News and Events

Rambam Genetic Research Solves Mysterious Deaths from 15 Years Ago

Publication Date: 2/5/2017

​​​​A genetic research collaboration between Rambam and colleagues in Germany has provided the explanation for the enigmatic death of three babies in the 1990s. 

Professor Hagit Baris-Feldman.
Photographer: Miki KorenProfessor Hagit Baris-Feldman. Photographer: Miki Koren

It sounds like a detective story from a police series: New genetic research conducted by partners from Rambam Health Care Campus and abroad has revealed a new and deadly disease, and provides the explanation for the enigmatic death of three babies in the 1990s. Currently, the Rambam team is following the condition of a child from another family, the only survivor of this illness, and is trying to recruit more patients for a future study.

Everything began with the admission of baby L. to Rambam’s Pediatric Intensive Care Unit; they brought in the team of the Genetics Institute. L. was born with a genetic disorder that causes severe neurological and developmental damage. Since 45 days of age, Rambam’s Genetics Institute has followed her in an effort to identify the cause of her ailment. Despite repeated examinations, the team found no known disease that could be attributed to her symptoms, and the search continued.

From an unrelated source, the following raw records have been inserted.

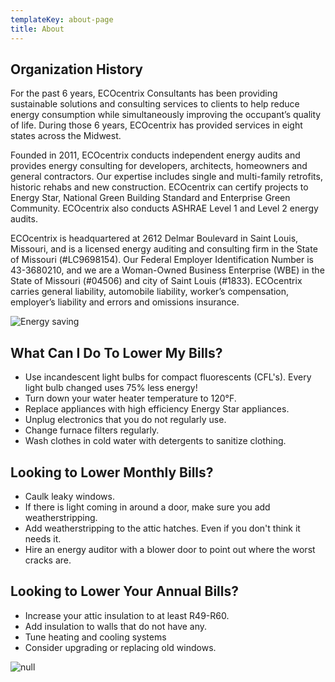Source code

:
 ```yaml
---
templateKey: about-page
title: About
---
```


## Organization History

For the past 6 years, ECOcentrix Consultants has been providing sustainable solutions and consulting services to clients to help reduce energy consumption while simultaneously improving the occupant’s quality of life. During those 6 years, ECOcentrix has provided services in eight states across the Midwest.

Founded in 2011, ECOcentrix conducts independent energy audits and provides energy consulting for developers, architects, homeowners and general contractors. Our expertise includes single and multi-family retrofits, historic rehabs and new construction. ECOcentrix can certify projects to Energy Star, National Green Building Standard and Enterprise Green Community. ECOcentrix also conducts ASHRAE Level 1 and Level 2 energy audits.

ECOcentrix is headquartered at 2612 Delmar Boulevard in Saint Louis, Missouri, and is a licensed energy auditing and consulting firm in the State of Missouri (#LC9698154). Our Federal Employer Identification Number is 43-3680210, and we are a Woman-Owned Business Enterprise (WBE) in the State of Missouri (#04506) and city of Saint Louis (#1833). ECOcentrix carries general liability, automobile liability, worker’s compensation, employer’s liability and errors and omissions insurance.

![Energy saving](/img/energy_saving.png)

## What Can I Do To Lower My Bills?

* Use incandescent light bulbs for compact fluorescents (CFL's). Every light bulb changed uses 75% less energy!
* Turn down your water heater temperature to 120°F.
* Replace appliances with high efficiency Energy Star appliances.
* Unplug electronics that you do not regularly use.
* Change furnace filters regularly.
* Wash clothes in cold water with detergents to sanitize clothing.

## Looking to Lower Monthly Bills?

* Caulk leaky windows.
* If there is light coming in around a door, make sure you add weatherstripping.
* Add weatherstripping to the attic hatches. Even if you don't think it needs it.
* Hire an energy auditor with a blower door to point out where the worst cracks are.

## Looking to Lower Your Annual Bills?

* Increase your attic insulation to at least R49-R60.
* Add insulation to walls that do not have any.
* Tune heating and cooling systems
* Consider upgrading or replacing old windows.

![null](/img/natural_lightbulb.jpg)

Rambam’s genetics team found the answer: a newly diagnosed disease resulting from a dysfunctional gene, essential for normal neurologic function. Amazingly, this discovery solved the mystery involving the deaths of three children from another family that had also been followed at Rambam 15 years ago. This finding recently appeared in the prestigious American Journal of Human Genetics (AJHG).

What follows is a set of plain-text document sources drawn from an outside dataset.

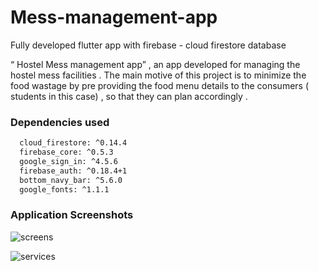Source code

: # Mess-management-app

 Fully developed flutter app with firebase - cloud firestore database
    
 “ Hostel Mess management app” , an app developed for managing the hostel mess facilities . The main motive of this project is to minimize the food wastage by pre providing the food menu details to the consumers ( students in this case) , so that they can plan accordingly .

### Dependencies used
```bash
  cloud_firestore: ^0.14.4
  firebase_core: ^0.5.3
  google_sign_in: ^4.5.6
  firebase_auth: ^0.18.4+1
  bottom_navy_bar: ^5.6.0
  google_fonts: ^1.1.1
```

### Application Screenshots

![screens](https://user-images.githubusercontent.com/67046614/105688840-14f31800-5f20-11eb-8162-d1e2a3d010fe.jpg)

![services](https://user-images.githubusercontent.com/67046614/105688863-1cb2bc80-5f20-11eb-857e-dbe5d57e38cb.jpg)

L.’s symptoms included muscle weakness, breathing difficulties, an undeveloped kneecap, and suspected seizures. Tests to trace a known genetic mutation that could have explained these symptoms, failed. Nevertheless, several of the child’s symptoms seemed to indicate a known disorder called glycine encephalopathy. In this disease, high levels of glycine, an amino acid, are present in both blood and spinal fluid, leading to over-suppression of the nervous system. However, L.’s glycine levels were only slightly higher in the spinal fluid and normal in blood, indicating that a different disease was at fault. As a result, Rambam researchers performed an advanced genomic examination that led to the discovery of the disease-causing gene.
Further exploration by the Rambam researchers noted that similar symptoms had appeared in a family monitored by Rambam’s Metabolic Unit throughout the late 1990’s, under the supervision of Professor Hannah Mandel. Three of the family’s children had been born ill and died young, at the ages of two days, 18 days, and seven months. This unusual disease had not been described in the literature of human medicine.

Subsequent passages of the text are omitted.